[Rendered images with source text]
____________
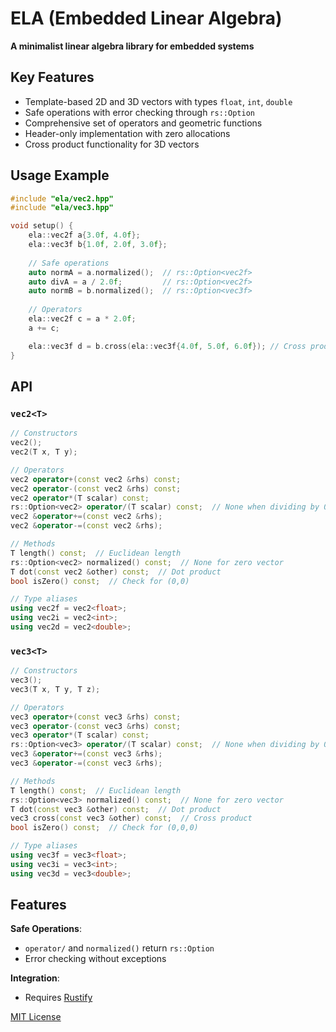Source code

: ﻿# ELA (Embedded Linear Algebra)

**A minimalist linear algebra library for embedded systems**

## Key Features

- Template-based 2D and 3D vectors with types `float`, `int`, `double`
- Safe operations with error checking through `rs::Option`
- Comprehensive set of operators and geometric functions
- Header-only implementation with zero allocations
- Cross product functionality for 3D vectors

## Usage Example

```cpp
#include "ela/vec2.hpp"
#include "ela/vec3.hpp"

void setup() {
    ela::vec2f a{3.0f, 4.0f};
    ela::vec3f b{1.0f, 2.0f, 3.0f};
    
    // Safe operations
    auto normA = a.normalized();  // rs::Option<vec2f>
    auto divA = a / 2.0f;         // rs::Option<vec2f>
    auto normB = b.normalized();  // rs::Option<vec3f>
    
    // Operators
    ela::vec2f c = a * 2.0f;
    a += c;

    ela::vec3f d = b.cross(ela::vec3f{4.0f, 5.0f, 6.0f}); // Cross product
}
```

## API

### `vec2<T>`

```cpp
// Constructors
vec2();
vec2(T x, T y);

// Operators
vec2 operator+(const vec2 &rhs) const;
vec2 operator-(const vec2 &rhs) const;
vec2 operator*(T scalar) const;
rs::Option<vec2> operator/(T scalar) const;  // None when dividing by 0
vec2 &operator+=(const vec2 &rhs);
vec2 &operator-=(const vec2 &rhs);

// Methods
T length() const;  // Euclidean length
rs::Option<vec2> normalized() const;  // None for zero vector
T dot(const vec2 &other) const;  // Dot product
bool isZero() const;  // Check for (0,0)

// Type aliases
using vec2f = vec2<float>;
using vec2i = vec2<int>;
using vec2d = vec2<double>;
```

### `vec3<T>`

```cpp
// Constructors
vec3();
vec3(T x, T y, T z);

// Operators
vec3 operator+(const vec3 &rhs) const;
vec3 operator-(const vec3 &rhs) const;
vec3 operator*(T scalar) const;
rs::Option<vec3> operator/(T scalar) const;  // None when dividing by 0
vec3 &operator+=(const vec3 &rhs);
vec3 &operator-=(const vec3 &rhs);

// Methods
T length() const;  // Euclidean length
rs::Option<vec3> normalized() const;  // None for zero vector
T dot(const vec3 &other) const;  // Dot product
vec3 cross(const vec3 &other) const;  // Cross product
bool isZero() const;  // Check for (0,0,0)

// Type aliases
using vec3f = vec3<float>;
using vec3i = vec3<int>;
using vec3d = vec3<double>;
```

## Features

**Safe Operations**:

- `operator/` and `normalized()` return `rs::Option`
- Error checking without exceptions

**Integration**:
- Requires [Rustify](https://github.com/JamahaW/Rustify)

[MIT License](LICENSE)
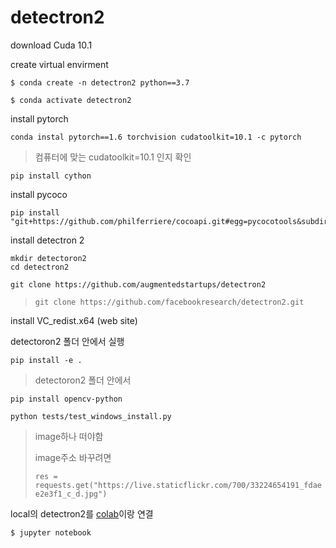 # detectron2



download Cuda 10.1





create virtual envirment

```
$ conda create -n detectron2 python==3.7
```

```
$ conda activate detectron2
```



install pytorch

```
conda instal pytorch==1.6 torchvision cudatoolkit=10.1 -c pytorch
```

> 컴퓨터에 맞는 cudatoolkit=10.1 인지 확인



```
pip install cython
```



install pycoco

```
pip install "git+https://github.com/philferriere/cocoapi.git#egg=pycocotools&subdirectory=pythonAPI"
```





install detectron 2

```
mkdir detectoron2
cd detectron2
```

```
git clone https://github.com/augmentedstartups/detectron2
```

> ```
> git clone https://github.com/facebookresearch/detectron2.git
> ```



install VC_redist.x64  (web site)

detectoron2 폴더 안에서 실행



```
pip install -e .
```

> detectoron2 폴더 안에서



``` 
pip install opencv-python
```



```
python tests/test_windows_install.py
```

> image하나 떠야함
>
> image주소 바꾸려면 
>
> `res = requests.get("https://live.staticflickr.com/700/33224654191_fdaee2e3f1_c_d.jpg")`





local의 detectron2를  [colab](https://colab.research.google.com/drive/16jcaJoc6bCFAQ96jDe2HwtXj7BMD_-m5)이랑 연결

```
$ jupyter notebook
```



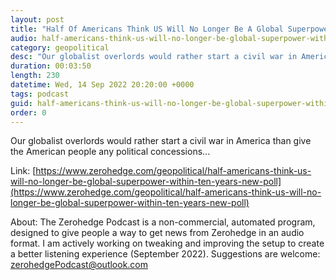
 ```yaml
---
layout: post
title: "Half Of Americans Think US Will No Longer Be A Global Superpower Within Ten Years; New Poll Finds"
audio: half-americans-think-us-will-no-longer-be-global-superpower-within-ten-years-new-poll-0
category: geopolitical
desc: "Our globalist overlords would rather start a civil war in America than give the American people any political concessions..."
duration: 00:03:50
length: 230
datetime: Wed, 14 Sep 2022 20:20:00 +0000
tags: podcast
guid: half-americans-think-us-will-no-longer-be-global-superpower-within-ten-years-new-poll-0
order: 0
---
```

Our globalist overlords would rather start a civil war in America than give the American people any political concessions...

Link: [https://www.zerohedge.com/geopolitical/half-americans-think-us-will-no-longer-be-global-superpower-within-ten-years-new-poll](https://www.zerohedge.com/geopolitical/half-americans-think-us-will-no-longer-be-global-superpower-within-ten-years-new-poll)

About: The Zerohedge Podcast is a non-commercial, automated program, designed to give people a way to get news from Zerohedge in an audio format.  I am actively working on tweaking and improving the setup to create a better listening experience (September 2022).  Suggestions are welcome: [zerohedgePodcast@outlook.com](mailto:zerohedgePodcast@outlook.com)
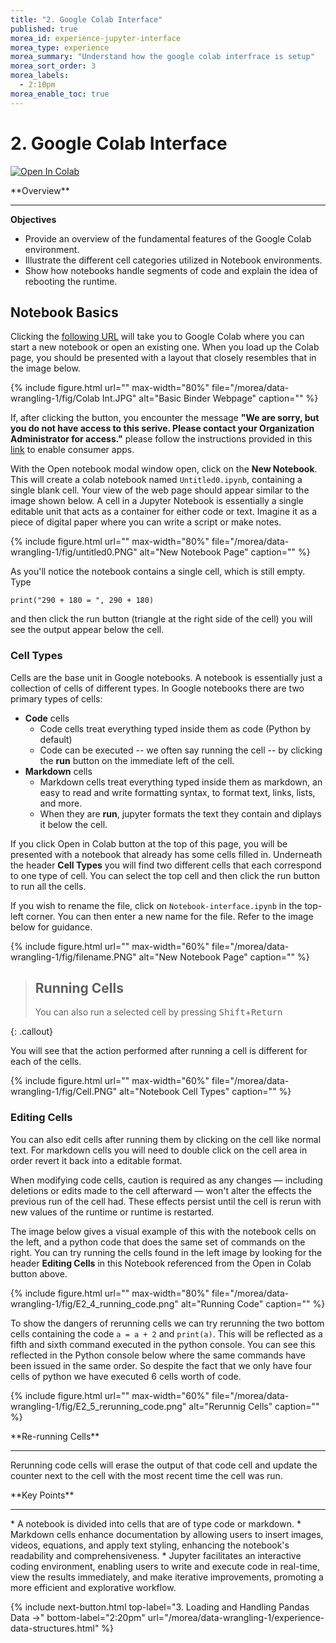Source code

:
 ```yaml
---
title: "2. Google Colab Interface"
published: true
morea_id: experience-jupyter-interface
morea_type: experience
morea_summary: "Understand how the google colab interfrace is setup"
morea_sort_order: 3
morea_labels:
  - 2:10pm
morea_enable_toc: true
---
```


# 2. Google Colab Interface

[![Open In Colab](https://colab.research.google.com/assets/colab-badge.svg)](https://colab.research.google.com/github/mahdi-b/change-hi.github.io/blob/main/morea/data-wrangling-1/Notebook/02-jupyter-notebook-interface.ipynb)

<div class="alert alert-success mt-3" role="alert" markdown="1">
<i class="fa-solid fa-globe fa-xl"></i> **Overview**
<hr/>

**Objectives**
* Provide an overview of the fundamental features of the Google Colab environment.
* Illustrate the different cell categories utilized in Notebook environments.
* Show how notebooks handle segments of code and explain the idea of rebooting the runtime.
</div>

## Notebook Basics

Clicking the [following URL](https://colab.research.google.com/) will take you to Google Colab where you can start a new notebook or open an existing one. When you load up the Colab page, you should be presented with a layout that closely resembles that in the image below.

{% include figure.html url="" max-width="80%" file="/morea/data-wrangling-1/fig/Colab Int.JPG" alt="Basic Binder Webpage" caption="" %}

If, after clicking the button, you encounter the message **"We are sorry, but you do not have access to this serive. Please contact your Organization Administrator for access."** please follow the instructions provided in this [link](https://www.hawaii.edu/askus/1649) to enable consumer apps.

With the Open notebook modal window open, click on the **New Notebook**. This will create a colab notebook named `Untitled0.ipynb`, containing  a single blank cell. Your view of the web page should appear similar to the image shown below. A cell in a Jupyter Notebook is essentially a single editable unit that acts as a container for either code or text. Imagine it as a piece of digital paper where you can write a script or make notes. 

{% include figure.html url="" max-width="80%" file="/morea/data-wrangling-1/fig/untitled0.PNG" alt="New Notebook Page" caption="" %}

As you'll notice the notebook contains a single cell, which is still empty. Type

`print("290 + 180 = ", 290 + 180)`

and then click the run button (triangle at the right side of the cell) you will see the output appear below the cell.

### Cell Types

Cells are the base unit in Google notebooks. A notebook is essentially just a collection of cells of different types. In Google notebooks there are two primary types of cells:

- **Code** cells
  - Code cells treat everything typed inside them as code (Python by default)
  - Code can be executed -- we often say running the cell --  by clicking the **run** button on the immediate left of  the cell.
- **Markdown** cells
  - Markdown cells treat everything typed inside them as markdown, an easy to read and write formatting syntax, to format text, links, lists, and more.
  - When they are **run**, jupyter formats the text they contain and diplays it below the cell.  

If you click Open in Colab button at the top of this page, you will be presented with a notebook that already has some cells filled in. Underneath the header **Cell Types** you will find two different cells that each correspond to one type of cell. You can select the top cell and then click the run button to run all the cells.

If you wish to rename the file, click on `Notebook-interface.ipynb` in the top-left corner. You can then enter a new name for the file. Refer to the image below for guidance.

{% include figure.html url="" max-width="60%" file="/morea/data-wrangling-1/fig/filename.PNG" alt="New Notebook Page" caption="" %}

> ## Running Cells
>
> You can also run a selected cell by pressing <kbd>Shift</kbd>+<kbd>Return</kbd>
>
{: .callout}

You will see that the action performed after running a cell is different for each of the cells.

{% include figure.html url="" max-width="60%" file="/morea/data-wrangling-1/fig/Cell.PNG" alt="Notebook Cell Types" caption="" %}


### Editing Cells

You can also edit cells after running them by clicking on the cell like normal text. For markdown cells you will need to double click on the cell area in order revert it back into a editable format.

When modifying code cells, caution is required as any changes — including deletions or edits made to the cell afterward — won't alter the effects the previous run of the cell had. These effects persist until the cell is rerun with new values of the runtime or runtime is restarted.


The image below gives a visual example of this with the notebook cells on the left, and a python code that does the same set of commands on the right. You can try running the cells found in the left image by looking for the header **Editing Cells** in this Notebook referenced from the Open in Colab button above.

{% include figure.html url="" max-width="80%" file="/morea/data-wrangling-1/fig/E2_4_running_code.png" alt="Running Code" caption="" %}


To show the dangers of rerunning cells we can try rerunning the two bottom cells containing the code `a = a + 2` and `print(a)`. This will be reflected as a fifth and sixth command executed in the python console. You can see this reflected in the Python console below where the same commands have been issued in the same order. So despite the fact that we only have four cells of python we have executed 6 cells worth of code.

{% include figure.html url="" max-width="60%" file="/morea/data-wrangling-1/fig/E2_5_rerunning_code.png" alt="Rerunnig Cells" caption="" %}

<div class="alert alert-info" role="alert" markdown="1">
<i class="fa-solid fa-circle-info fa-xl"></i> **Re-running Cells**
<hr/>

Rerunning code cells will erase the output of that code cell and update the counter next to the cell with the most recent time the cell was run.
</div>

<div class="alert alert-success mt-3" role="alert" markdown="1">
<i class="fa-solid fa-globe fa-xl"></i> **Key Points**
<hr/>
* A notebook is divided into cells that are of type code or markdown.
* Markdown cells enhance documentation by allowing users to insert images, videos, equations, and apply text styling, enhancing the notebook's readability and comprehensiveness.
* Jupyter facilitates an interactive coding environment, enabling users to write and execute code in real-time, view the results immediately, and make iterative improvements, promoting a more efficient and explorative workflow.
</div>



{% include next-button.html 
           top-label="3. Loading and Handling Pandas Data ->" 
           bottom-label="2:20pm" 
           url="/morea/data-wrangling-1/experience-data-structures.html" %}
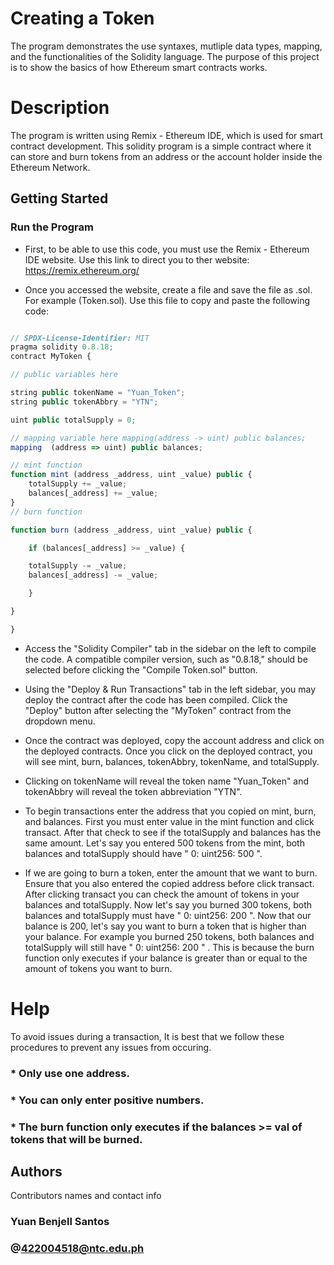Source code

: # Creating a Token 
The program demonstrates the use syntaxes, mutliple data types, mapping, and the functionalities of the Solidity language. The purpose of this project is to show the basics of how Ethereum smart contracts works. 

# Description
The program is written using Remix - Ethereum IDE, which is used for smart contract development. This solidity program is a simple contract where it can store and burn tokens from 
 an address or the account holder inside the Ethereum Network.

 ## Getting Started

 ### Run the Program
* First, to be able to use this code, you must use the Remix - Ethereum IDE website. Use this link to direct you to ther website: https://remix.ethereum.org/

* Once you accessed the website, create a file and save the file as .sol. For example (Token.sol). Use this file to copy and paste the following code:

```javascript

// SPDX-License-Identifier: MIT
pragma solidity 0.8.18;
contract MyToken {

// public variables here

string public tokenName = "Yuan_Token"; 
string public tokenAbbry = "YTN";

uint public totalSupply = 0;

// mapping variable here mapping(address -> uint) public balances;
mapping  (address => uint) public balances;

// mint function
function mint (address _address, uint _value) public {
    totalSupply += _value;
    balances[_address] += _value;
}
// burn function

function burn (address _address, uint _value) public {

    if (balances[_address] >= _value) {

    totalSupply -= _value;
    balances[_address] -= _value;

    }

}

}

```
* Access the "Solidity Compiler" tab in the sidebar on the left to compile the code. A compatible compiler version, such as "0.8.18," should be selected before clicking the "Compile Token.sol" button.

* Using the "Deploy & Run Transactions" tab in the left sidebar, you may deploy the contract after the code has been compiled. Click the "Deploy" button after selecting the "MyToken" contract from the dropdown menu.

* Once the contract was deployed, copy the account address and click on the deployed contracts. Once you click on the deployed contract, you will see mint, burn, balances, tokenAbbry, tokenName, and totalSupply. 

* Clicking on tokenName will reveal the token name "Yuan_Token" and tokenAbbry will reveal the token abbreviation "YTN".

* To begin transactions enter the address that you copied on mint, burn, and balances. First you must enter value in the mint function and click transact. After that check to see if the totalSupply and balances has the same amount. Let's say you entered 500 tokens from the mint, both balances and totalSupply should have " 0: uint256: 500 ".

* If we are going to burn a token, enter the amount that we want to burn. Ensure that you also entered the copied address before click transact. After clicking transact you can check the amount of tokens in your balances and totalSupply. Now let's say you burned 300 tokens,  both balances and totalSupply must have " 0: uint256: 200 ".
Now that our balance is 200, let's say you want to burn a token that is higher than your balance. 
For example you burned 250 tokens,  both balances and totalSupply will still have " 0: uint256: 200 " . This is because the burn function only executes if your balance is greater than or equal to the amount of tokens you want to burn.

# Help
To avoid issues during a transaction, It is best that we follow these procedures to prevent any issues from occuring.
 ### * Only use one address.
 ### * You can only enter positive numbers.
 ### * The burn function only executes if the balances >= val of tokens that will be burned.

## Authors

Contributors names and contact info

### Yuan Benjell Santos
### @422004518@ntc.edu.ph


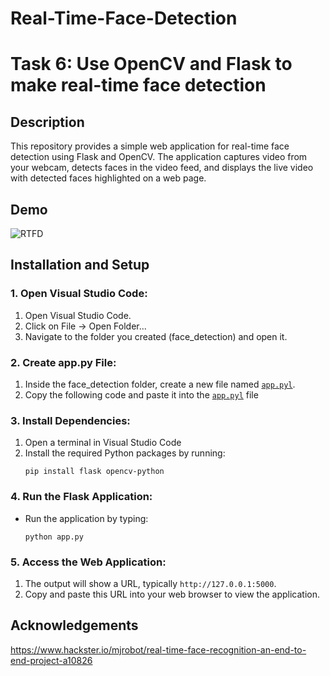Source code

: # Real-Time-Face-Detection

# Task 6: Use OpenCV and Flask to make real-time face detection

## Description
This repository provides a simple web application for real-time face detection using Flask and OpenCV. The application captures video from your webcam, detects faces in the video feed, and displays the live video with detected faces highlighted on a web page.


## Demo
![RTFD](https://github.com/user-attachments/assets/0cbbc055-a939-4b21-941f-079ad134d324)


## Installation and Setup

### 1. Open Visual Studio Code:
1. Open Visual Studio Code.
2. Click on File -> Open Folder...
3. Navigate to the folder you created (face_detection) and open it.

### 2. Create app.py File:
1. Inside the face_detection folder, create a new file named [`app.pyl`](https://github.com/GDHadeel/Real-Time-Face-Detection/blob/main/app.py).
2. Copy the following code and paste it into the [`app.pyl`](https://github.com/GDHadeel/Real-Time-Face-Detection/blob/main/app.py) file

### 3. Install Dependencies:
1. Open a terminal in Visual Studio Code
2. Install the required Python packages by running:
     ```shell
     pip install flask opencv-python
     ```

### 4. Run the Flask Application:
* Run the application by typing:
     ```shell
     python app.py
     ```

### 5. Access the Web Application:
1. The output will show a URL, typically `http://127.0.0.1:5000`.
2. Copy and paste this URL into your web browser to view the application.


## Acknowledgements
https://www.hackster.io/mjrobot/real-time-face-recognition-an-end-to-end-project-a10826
____________
Reproduce the records word for word, please, from their first line up to and including the line that contains "- Comprehensive set", but no pictures.

* RESULT OF THE EXERCISE *
Source code

: ﻿# ELA (Embedded Linear Algebra)

**A minimalist linear algebra library for embedded systems**

## Key Features

- Template-based 2D and 3D vectors with types `float`, `int`, `double`
- Safe operations with error checking through `rs::Option`
- Comprehensive set of operators and geometric functions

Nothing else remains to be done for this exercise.